I wrote this for my internship in light of the fact that yet another school year is ending, possibly the best school year I've had yet at Go-Co, and how depressing it is that summer break is starting even now while my friend KZ packs his stuff into a mini-van and drives away.

I had the best hall ever this year. Thanks, guys, for resurrecting my social life. I made great friends in Claymore and I am sad to see the ghetto basement coffee house relocate to our lame fake pub next year. It's weird to say goodbye to the seniors after looking up to them for the past three years, and even though I have fewer close friends graduating this year than I did last, the ones that are leaving..... how will Go-Co ever be Go-Co without you?
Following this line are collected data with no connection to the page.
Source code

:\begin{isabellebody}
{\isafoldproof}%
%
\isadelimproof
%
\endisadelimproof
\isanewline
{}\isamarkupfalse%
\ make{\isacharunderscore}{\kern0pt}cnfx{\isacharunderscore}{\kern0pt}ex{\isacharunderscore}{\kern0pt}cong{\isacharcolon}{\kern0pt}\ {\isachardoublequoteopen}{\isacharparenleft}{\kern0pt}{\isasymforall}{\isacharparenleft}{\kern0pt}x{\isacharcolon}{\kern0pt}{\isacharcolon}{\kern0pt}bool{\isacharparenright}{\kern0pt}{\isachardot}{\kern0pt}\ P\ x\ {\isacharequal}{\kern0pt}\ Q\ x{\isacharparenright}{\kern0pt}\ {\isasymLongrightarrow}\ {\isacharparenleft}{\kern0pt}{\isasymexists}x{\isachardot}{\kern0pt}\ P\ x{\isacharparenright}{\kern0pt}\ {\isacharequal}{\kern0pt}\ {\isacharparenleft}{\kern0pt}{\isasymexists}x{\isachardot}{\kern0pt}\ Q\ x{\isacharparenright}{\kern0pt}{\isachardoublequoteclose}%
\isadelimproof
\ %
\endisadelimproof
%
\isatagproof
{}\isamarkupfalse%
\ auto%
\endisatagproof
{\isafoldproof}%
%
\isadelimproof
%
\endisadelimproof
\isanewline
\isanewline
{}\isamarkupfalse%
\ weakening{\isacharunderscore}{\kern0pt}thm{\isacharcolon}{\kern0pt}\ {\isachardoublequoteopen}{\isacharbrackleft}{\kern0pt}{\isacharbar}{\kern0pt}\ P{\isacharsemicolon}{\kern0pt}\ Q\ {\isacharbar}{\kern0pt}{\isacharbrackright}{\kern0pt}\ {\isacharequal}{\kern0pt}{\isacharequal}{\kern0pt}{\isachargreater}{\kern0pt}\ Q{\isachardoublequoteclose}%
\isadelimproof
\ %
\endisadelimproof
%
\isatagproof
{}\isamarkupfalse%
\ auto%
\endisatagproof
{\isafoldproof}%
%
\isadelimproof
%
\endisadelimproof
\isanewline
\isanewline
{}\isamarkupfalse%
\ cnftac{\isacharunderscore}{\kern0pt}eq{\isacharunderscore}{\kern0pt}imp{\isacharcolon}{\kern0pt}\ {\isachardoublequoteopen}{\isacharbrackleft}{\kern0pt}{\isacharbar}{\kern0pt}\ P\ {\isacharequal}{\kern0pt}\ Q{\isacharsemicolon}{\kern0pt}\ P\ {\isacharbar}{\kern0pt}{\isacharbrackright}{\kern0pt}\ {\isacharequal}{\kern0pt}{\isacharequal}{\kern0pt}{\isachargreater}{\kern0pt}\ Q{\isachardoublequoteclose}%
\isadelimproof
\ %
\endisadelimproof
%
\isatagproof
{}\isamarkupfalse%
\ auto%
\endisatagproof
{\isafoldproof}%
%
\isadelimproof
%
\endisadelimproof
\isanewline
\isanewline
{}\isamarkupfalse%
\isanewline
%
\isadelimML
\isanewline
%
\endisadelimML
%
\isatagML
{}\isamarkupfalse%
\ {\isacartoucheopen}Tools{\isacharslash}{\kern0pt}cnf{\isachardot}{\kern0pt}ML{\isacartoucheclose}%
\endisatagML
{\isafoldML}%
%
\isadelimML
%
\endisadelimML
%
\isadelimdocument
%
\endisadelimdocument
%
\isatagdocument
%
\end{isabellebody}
It will become a different place, and it will always be deficient without your presence, your advice, your laughter. Without you.

So yeah, before I start bawling my eyes out, here's the thing I wrote, entitled "On Being a Loser."

Every time I go home for the summer I find myself excavating the closet under the eaves in search of something I’ve lost. This also happens at Christmastime, Easter, Thanksgiving, and on sundry weekends throughout the year. I can’t help it; I’m a loser.

My favorite pants went missing for more than half a year. I haven’t seen my hiking boots since high school. There is a tragic space between Mae and Muse on my CD shelf where Matchbox Twenty should be. Sometimes when I leave my dorm I don’t even know where I parked my car. For the record, I hardly ever lose the keys.

But these things are only misplaced. More regrettable are the things that promise to stay lost: the poem I wrote in fourth grade, the recording of my best friend singing about green tea and the word “pshaw,” the plush bear my birth father gave me when I was born (one of the only mementos I had of him).

Are these important losses? I don’t know. For now, I still have the memories. The poem was less important than how nice it felt to see people smile when they read it. It’s not important that the recording got deleted as long as my friend and I can still scream “green tea!” to each other at random and confuse everybody else at parties. Knowing that my father wanted to be remembered is enough to remind me to remember him.

I think the greater losses are the ones we couldn’t hold to begin with. I lost a best friend once, and not knowing what happened to our friendship was volumes worse than not knowing what happened to the many books and CDs absent from my shelves.

I lost my childhood a few years back, and that was a shame, too. Finally realizing what a blessing I had in spite of stupid bullies at school, I’ve returned to my tree-climbing, Disney-watching days as best I can, but it’s not the same as having no obligations.

With the end of the school year looming, I realize I am about to lose something again. More friends are soon to graduate. In another year, I’ll be the one leaving school behind. Maybe then I will look back on these four years the way I look at childhood now.

But I don’t think we really lose the things we leave behind. I think we carry them forever. They carve themselves into the fleshy pink tissue of our brains and into the caverns of our hearts. We don’t lose them because they are us, and if we do lose them it’s because we meant to, or maybe they didn’t pierce us as sharply as we once thought.

My grandfather is losing his memory to Alzheimer’s. To me this seems the greatest loss of all. Everything I create, writing or otherwise, comes back to the friends who left and the ones who stayed, to the parents who loved me enough to give me up to a better life through adoption, to the songs that served as soundtracks through the high school gauntlet. To the things I carry in the compartments of my mind.

I know how to love because I’ve been hated. I know how to sacrifice because I’ve been shown more than selfishness. These are things I haven’t lost and will never lose, even if I can one day forget where they came from. I can tell that my grandfather still has them, and because of that, I can hope that wherever I may have left my car, there are some things I’ll never lose.

RIP, Go-Co 2009-2010. We'll go out with a bang at the Batrave tonight!

Peace, love and black lights,
Miss Rex

2 comments:

emily said...

This is beautiful. Life unfortunately requires that we lose and leave a lot behind, but you captured this process in such an amazing beautiful way. I too believe that the important things are never lost to us...they are just tucked in different places and given new form.

tdlbr17 said...

That was amazing...your writing really gripped me. Everything you said is so true. Thank you for those words.